_YOUR GOAL:_ Exactly the lines from the one containing "For a point" through the one containing "no opp model" in the listing below are to be copied, with the pictures left out.

##### EXTRACTED RECORDS

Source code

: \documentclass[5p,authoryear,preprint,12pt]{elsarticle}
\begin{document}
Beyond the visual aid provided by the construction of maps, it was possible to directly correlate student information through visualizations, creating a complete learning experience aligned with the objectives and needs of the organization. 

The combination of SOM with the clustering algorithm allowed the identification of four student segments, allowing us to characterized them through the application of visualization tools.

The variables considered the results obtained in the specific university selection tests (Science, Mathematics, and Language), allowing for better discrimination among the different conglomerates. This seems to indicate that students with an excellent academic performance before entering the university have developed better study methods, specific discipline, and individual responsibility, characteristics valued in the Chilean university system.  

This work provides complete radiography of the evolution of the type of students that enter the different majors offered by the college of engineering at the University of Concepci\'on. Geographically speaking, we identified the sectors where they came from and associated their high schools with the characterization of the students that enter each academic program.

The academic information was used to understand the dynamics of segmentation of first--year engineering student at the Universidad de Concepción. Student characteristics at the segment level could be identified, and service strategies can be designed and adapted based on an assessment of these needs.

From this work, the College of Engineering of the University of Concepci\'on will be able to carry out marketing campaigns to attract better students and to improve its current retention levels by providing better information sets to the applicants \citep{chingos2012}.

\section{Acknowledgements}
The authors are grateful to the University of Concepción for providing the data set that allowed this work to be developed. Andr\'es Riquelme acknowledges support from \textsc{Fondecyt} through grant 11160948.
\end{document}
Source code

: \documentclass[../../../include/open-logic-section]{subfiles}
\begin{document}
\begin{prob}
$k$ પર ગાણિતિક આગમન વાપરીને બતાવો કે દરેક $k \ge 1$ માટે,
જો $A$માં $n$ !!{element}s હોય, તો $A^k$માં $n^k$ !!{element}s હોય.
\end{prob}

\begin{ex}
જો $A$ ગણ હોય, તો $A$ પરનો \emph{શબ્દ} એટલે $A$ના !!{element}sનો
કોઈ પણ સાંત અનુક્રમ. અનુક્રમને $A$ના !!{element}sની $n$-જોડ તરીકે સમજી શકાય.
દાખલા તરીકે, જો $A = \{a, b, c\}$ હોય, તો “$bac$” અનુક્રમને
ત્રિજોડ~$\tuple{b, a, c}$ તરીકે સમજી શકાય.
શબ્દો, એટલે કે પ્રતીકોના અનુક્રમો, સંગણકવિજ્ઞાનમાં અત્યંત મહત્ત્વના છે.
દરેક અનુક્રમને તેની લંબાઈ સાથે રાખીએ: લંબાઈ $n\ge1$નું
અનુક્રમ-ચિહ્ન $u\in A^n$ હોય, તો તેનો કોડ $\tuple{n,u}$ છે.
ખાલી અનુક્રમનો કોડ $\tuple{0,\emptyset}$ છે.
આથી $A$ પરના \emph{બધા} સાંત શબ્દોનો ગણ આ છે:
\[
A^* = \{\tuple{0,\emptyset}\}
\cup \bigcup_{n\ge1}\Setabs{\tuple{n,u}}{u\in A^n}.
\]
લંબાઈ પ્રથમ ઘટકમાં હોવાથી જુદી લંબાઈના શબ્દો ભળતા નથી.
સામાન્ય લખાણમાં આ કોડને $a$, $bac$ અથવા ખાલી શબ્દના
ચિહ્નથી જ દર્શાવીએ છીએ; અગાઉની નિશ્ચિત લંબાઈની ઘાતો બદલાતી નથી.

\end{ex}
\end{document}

##########
##### EXTRACTED RECORDS

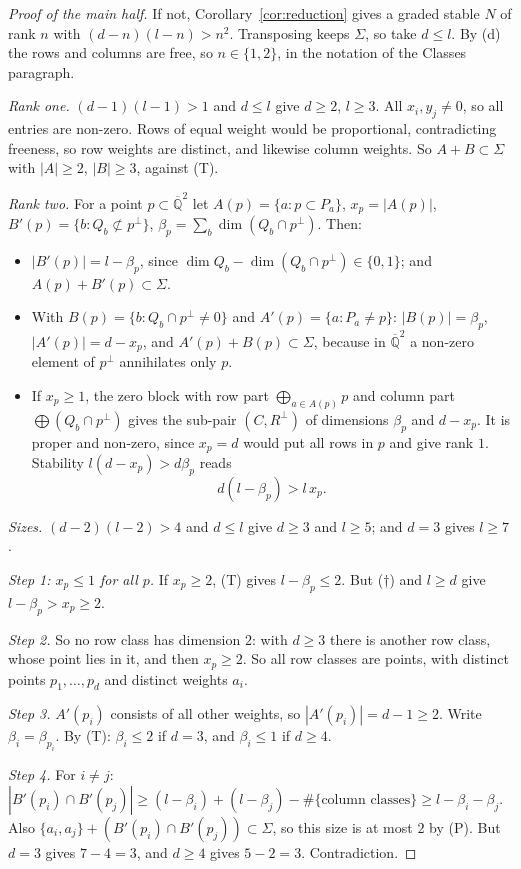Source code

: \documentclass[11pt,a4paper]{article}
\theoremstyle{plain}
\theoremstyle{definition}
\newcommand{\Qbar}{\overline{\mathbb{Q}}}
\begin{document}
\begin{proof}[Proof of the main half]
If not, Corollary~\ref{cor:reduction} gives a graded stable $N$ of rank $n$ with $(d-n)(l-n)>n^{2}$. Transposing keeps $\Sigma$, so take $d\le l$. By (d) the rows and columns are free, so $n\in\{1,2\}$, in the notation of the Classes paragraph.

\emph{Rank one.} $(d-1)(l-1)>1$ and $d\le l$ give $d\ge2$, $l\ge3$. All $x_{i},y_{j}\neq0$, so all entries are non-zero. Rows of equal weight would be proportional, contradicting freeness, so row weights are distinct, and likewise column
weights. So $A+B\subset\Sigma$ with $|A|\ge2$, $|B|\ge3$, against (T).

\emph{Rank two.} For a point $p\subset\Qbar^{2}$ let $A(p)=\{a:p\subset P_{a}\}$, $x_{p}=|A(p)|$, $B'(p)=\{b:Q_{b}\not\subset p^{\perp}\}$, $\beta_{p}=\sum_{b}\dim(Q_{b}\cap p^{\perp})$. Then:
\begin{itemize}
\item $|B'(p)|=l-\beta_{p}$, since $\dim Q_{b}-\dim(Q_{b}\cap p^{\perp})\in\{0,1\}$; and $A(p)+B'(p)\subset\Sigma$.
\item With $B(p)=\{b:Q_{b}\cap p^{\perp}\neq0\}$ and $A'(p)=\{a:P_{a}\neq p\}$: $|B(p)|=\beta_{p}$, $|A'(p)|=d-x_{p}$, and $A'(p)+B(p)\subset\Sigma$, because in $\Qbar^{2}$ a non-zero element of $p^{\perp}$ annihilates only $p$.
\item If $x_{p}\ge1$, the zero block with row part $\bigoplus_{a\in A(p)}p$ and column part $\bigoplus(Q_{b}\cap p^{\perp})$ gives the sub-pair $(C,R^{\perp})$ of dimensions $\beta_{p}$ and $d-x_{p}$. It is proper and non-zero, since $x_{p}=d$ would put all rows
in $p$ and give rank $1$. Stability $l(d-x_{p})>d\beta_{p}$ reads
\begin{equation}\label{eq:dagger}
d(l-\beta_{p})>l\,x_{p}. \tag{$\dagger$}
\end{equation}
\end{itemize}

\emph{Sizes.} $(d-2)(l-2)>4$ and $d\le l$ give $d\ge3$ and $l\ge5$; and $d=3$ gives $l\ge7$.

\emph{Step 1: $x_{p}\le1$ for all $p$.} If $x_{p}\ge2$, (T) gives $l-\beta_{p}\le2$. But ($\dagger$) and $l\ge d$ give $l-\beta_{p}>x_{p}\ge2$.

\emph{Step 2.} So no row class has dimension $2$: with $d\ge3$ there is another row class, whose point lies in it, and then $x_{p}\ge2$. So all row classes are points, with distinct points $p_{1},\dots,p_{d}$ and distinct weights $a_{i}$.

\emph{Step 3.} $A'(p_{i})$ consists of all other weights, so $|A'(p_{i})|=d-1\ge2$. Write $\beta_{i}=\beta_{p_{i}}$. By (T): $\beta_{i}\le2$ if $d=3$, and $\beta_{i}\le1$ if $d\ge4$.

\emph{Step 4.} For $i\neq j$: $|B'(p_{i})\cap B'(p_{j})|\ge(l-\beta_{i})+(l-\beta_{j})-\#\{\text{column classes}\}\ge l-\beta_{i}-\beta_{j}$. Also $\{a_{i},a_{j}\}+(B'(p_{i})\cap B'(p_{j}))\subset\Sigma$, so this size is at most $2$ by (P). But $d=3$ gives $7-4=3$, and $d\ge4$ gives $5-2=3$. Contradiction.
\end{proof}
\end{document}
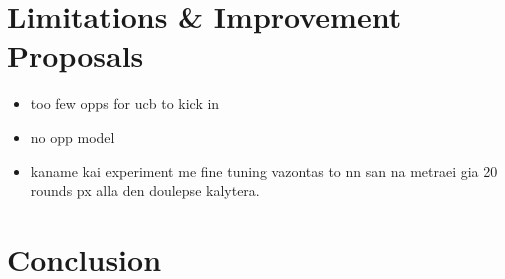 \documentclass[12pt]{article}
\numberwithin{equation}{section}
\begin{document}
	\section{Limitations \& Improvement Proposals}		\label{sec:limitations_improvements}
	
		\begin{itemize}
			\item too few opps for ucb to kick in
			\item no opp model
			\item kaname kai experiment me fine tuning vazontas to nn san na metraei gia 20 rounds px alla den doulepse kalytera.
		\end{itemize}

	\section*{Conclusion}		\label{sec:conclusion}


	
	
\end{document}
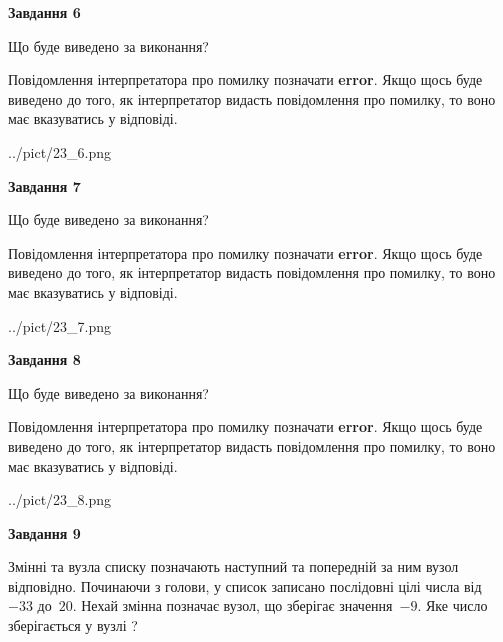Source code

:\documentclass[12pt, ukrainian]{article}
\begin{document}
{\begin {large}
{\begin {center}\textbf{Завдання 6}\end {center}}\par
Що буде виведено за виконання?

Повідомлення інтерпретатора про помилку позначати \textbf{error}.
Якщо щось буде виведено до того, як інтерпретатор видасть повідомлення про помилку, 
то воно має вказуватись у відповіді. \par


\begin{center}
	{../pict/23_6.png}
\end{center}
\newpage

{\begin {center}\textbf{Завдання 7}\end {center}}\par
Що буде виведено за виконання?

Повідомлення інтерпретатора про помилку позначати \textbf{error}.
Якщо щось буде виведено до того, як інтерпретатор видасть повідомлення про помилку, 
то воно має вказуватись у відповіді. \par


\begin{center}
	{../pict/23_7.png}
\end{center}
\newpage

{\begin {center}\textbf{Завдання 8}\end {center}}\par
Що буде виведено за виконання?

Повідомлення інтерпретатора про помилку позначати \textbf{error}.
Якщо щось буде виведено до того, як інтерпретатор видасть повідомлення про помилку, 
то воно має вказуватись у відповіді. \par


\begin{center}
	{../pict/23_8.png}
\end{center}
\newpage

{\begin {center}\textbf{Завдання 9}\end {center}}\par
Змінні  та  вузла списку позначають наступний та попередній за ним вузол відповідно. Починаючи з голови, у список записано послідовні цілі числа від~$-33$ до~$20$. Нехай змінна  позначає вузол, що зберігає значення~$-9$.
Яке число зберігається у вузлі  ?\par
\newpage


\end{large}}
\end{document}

##########

_RESPONSE TO THIS TASK:_
\emph{Rank two.} For a point $p\subset\Qbar^{2}$ let $A(p)=\{a:p\subset P_{a}\}$, $x_{p}=|A(p)|$, $B'(p)=\{b:Q_{b}\not\subset p^{\perp}\}$, $\beta_{p}=\sum_{b}\dim(Q_{b}\cap p^{\perp})$. Then:
\begin{itemize}
\item $|B'(p)|=l-\beta_{p}$, since $\dim Q_{b}-\dim(Q_{b}\cap p^{\perp})\in\{0,1\}$; and $A(p)+B'(p)\subset\Sigma$.
\item With $B(p)=\{b:Q_{b}\cap p^{\perp}\neq0\}$ and $A'(p)=\{a:P_{a}\neq p\}$: $|B(p)|=\beta_{p}$, $|A'(p)|=d-x_{p}$, and $A'(p)+B(p)\subset\Sigma$, because in $\Qbar^{2}$ a non-zero element of $p^{\perp}$ annihilates only $p$.
\item If $x_{p}\ge1$, the zero block with row part $\bigoplus_{a\in A(p)}p$ and column part $\bigoplus(Q_{b}\cap p^{\perp})$ gives the sub-pair $(C,R^{\perp})$ of dimensions $\beta_{p}$ and $d-x_{p}$. It is proper and non-zero, since $x_{p}=d$ would put all rows
in $p$ and give rank $1$. Stability $l(d-x_{p})>d\beta_{p}$ reads
\begin{equation}\label{eq:dagger}
d(l-\beta_{p})>l\,x_{p}. \tag{$\dagger$}
\end{equation}
\end{itemize}

\emph{Sizes.} $(d-2)(l-2)>4$ and $d\le l$ give $d\ge3$ and $l\ge5$; and $d=3$ gives $l\ge7$.

\emph{Step 1: $x_{p}\le1$ for all $p$.} If $x_{p}\ge2$, (T) gives $l-\beta_{p}\le2$. But ($\dagger$) and $l\ge d$ give $l-\beta_{p}>x_{p}\ge2$.

\emph{Step 2.} So no row class has dimension $2$: with $d\ge3$ there is another row class, whose point lies in it, and then $x_{p}\ge2$. So all row classes are points, with distinct points $p_{1},\dots,p_{d}$ and distinct weights $a_{i}$.

\emph{Step 3.} $A'(p_{i})$ consists of all other weights, so $|A'(p_{i})|=d-1\ge2$. Write $\beta_{i}=\beta_{p_{i}}$. By (T): $\beta_{i}\le2$ if $d=3$, and $\beta_{i}\le1$ if $d\ge4$.

\emph{Step 4.} For $i\neq j$: $|B'(p_{i})\cap B'(p_{j})|\ge(l-\beta_{i})+(l-\beta_{j})-\#\{\text{column classes}\}\ge l-\beta_{i}-\beta_{j}$. Also $\{a_{i},a_{j}\}+(B'(p_{i})\cap B'(p_{j}))\subset\Sigma$, so this size is at most $2$ by (P). But $d=3$ gives $7-4=3$, and $d\ge4$ gives $5-2=3$. Contradiction.
\end{proof}
\end{document}
 \documentclass[12pt]{article}
\numberwithin{equation}{section}
\begin{document}
	\section{Limitations \& Improvement Proposals}		\label{sec:limitations_improvements}
	
		\begin{itemize}
			\item too few opps for ucb to kick in
			\item no opp model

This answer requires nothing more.